◆ Problem to work on:
In the material below, find every line with "iron" and pull it out.

◆ Supplied records:
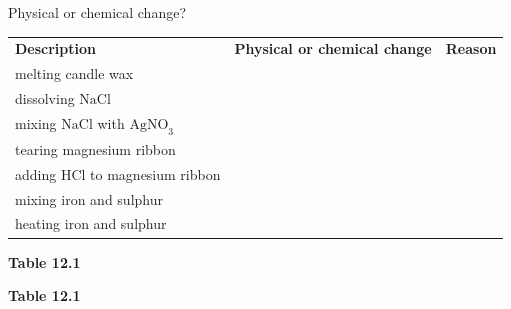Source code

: \begin{Investigation}{Physical or chemical change? }
          \begin{table}[H]
        \begin{center}
      \label{m38709*id63990}
    \noindent
      \tablelasttail{}
      \begin{xtabular}[t]{|l|l|l|}\hline
                  \textbf{Description}
                 &
                  \textbf{Physical or chemical change}
                 &
                  \textbf{Reason}
     \tabularnewline{}
        melting candle wax &
         &
     \tabularnewline{}
        dissolving $\mathrm{NaCl}$ &
         &
     \tabularnewline{}
        mixing $\mathrm{NaCl}$ with ${\mathrm{AgNO}}_{3}$ &
         &
     \tabularnewline{}
        tearing magnesium ribbon &
         &
     \tabularnewline{}
        adding $\mathrm{HCl}$ to magnesium ribbon &
         &
     \tabularnewline{}
        mixing iron and sulphur &
         &
     \tabularnewline{}
        heating iron and sulphur &
         &
     \tabularnewline{}
    \end{xtabular}
      \end{center}
    \begin{center}{\small\bfseries Table 12.1}\end{center}
    \begin{caption}{\small\bfseries Table 12.1}\end{caption}
\end{table}
    \par
  \par 
\end{Investigation}
  \label{m38709**end}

◆ Your response:
        mixing iron and sulphur &
        heating iron and sulphur &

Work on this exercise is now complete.